La prima cosa che salta all’occhio è lo stile visivo scelto, decisamente dai tratti meno anime e più fedele alla tradizione della serie pre-Awakening, per la probabile felicità di tanti giocatori di vecchia data. Anche gli sprite 2d dei personaggi durante i combattimenti evocano nostalgia, sembrano presi pari pari dal titolo originale per NES e risultano simili tra di loro, poco caratterizzati e diversificati.
Le battaglie iniziali servono come riscaldamento ma richiedono comunque costante attenzione, data la presenza (opzionale) del permadeath, marchio di fabbrica della saga, ovvero l’impossibilità di utilizzare nuovamente un compagno sconfitto. Le mappe appaiono da subito molto grandi e almeno inizialmente, prive di ostacoli ambientali che possono influenzare l’esito dei combattimenti. Ad accompagnare le classiche battaglie in 2d isometrico vi sono le nuove sezioni interamente in tre dimensioni all’interno dei dungeon: labirinti da esplorare in cui è possibile interagire con l’ambiente circostante, trovare tesori e affrontare battaglie con nemici visibili sullo schermo, ingaggiando scontri sulla classica griglia bidimensionale. In queste sezioni è possibile ammirare la bontà del motore grafico, evoluzione di quello usato nei due capitoli precedentemente usciti su 3DS.
Il primo capitolo del gioco scorre velocemente e alterna in poche ore numerose battaglie ad alcuni dungeon, dalla dimensione crescente. Diversamente da quanto visto nei titoli recenti della saga, per raggiungere la meta bisogna affrontare un numero multiplo di scontri obbligatori, utili per imparare a gestire un gruppo formato da un massimo di dieci unità. Cambiare classe è più semplice rispetto al passato e non richiede l’utilizzo di sigilli ma un tributo a una statua della dea Mila e per alcune unità, è possibile farlo anche a partire dal quarto livello.
Le città consistono in schermate statiche da cui è possibile interagire con gli abitanti o i membri dei party oppure cercare cibo o equipaggiamenti utili, spesso abbandonati e in bella vista, in attesa solamente di essere raccolti.

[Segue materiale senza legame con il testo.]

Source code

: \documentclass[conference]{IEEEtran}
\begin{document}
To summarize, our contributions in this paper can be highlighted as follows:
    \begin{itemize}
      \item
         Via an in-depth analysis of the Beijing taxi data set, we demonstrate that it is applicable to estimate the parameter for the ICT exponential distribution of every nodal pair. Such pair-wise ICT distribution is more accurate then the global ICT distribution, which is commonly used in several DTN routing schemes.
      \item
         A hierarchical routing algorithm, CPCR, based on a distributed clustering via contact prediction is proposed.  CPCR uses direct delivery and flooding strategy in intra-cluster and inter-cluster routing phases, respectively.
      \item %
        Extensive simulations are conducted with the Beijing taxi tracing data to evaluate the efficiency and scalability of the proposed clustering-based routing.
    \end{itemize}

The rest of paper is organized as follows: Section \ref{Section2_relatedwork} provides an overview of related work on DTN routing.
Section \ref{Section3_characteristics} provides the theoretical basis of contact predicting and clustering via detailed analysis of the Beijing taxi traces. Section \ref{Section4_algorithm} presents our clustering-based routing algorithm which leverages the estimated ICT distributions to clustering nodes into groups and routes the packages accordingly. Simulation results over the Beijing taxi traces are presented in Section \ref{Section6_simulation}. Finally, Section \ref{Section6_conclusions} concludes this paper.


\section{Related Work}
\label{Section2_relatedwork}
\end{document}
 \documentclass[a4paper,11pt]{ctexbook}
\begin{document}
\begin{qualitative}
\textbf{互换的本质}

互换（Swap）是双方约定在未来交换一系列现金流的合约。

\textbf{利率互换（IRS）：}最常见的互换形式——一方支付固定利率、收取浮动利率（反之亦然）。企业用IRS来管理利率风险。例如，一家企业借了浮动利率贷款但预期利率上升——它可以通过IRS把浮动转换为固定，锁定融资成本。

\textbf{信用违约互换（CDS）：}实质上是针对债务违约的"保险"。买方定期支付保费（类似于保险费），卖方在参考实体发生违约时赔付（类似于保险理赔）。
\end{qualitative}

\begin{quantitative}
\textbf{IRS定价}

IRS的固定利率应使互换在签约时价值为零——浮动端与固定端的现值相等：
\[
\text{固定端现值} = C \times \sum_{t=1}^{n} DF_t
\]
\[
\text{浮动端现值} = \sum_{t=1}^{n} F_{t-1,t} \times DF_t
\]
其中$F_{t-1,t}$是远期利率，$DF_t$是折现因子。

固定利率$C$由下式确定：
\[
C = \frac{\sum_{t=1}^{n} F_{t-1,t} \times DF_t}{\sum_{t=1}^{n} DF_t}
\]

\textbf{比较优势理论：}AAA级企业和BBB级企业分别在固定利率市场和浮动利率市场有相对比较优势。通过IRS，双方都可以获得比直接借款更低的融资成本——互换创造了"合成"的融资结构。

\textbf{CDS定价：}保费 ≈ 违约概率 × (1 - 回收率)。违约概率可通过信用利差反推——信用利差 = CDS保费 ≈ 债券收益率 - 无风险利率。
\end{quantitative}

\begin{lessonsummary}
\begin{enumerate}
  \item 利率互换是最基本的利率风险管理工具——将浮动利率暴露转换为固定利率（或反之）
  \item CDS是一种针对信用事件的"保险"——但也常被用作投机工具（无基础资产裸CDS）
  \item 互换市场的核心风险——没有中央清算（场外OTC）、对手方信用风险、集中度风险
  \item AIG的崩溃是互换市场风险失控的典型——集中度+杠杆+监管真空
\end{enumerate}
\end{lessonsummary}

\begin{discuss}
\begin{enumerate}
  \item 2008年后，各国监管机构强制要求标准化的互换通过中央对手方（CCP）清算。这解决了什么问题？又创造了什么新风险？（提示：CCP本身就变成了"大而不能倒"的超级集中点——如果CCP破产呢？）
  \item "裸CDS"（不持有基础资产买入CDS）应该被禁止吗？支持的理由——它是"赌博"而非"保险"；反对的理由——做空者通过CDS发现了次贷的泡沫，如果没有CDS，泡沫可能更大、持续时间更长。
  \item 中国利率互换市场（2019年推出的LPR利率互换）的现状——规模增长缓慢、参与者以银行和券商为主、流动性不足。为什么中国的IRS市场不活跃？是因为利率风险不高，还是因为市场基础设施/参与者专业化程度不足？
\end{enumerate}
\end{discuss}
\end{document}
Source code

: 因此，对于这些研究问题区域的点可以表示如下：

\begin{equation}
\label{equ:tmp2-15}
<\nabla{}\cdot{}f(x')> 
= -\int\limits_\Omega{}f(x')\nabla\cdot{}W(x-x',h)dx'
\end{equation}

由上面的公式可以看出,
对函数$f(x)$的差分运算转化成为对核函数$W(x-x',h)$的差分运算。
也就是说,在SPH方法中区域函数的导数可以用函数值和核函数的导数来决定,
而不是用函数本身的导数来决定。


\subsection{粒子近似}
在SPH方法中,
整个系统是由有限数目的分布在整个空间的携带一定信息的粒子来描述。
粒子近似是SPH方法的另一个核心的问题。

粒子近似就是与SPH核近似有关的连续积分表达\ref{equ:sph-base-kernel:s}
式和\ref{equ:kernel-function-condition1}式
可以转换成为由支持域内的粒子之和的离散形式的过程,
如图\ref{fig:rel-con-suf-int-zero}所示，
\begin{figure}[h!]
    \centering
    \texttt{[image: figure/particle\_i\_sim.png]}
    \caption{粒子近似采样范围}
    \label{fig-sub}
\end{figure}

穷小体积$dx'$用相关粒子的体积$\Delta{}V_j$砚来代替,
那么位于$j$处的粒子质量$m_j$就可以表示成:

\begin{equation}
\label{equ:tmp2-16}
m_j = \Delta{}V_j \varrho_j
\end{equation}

La storia e la narrazione sono costantemente presenti all’interno del gioco, con i dialoghi interamente doppiati in inglese, con sottotitoli in italiano. Paragonare Shadow of Valentia ad Awakening o Fates, non è semplice, giocarlo sarà un’esperienza profondamente differente per chi ha conosciuto la saga di recente ma rappresenterà anche un modo per conoscere una storia molto amata dai fan e, fino ad oggi, a noi ingiustamente preclusa. Difficile, al momento, sbilanciarsi ulteriormente riguardo al titolo, l’approccio a Fire Emblem Echoes: Shadows of Valentia rivela un titolo dalla doppia anima, caratterizzato da numerosi aspetti ripresi dal passato che verranno approfonditamente analizzati in fase di recensione ma che, già da ora, non sembra rischiare di ripercorrere le deludenti orme di Shadow Dragon.